Fuori un po’ meno, stando ai racconti dell’epoca che lui si affrettava a smentire: qualche piatto di pasta di troppo con problemi al peso, qualche bicchiere in più, la scarsa simpatia per i giornalisti ai quali ripeteva che era lui a prendere le botte mica loro. Ecco, è stato un mito per Anzio – anche nelle generazioni a seguire – e per chi nei dintorni l’ha “adottato” ma non ha avuto l’affermazione che meritava a livello nazionale. Eppure aveva vinto tutto il possibile, tranne quel famoso mondiale al Madison Square Garden di New York. Era stato alle Olimpiadi – sembra costretto a cantare l’inno nazionale perché a Melbourne non c’era… – e aveva collezionato vittorie e titoli in Italia e in Europa, ma nessuno gli diede un’altra chance mondiale.
Semplicemente perché il suo essere “portodanzese”, con tutti i pregi e i difetti che questo comporta, l’aveva in qualche modo segnato. Verace e un po’ sbruffone, un grande cuore e un po’ di sana arroganza. Troppo per un mondo che allora, forse anche per qualcosa che ruotava intorno alle scommesse, voleva gente “fidata”.

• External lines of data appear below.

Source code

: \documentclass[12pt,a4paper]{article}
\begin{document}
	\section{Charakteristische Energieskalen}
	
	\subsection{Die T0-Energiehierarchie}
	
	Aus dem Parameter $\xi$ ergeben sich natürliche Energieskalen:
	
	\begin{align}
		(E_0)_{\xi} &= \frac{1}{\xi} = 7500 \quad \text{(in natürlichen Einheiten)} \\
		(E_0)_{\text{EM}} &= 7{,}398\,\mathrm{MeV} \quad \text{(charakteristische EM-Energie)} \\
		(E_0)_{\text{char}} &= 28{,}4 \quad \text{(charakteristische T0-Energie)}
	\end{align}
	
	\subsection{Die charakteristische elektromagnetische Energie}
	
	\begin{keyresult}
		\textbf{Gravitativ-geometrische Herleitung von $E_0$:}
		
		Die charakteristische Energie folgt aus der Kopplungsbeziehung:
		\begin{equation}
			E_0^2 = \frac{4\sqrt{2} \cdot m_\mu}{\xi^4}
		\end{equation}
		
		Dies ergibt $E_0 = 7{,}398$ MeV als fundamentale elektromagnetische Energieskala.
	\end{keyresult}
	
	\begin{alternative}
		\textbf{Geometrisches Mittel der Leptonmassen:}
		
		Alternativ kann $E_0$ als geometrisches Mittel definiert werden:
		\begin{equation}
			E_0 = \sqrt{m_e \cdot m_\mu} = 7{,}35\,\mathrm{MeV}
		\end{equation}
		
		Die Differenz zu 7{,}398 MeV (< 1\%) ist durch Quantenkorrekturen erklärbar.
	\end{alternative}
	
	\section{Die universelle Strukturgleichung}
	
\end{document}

Così Giulio si è avviato al tramonto sul ring, mentre oggi c’è chi ricorda quel famoso match con Archie Moore del ‘61, (al quale portò la madre dopo essersi riconciliato), l’allenamento nei giorni precedenti su un ring più “morbido” e le vesciche ai piedi , un titolo che a sentire chi vide l’incontro nelle poche tv disponibili ad Anzio o lo ascoltò per radio in piena notte la “Tigre” aveva conquistato. Il video è circolato su internet, dove l’amore per Giulio è corso veloce (solo la federboxe se n’è accorta il giorno dopo…) e al di là dei risultati letti dall’arbitro e della vittoria del pugile americano resta a chi ha vissuto quel tempo e a chi ha sentito parlare di quel match la vittoria morale di Rinaldi. Il riscatto di chi aveva conosciuto la fame, quella vera, e di un’intera generazione di portodanzesi. Di chi accolse Giulio al suo ritorno acclamandolo, giustamente. Come giustamente gli sarà intitolato il palazzetto dello sport. A risentire oggi la presentazione dello sfidante su quel ring che non c’è più viene la pelle d’oca “from Anzio, Italy, Giulio Rinaldi”.
Il nostro campione, quello che di fronte alle avversità della vita è asto sempre in piedi, come in quel match di 15 riprese ricordato dalle cronache di mezzo mondo quando Archie Moore è morto. E solo la malattia, l’ultima grande prova alla quale la vita l’aveva messo di fronte, è stata capace di mandare Giulio ko. Grazie “Tigre”, indimenticabile campione.